STUDY MATERIAL:
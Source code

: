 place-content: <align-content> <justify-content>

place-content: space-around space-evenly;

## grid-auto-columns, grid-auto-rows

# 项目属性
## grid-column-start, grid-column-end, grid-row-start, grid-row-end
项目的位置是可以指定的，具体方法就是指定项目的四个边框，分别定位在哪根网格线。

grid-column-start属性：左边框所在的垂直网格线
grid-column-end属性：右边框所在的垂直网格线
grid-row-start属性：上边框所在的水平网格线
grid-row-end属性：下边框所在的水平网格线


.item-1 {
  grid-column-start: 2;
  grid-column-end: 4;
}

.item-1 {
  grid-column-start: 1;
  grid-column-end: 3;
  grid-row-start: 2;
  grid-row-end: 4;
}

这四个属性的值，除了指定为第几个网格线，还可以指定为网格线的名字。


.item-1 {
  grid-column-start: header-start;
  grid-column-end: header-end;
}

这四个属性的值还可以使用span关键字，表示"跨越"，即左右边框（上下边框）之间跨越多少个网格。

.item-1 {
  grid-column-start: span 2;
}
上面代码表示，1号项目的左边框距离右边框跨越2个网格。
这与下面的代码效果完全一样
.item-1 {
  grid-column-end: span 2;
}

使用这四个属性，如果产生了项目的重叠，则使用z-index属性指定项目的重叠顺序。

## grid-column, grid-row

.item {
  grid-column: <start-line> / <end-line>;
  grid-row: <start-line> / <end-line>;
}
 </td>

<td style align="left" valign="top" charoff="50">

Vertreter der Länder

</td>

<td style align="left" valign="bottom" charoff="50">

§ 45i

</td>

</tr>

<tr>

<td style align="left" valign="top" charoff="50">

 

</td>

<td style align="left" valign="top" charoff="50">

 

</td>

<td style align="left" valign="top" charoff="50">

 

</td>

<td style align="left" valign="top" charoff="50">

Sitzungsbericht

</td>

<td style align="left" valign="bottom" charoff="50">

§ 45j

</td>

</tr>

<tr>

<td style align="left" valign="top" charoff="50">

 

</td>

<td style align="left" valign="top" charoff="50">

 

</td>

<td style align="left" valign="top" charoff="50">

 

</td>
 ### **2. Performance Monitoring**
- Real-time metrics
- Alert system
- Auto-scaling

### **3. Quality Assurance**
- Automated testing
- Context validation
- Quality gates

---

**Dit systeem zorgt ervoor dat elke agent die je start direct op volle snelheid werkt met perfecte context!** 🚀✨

TASK OBJECTIVE:
Give back one number only: the count of lines in the entries that hold the string "content".

ANSWER SPACE:
2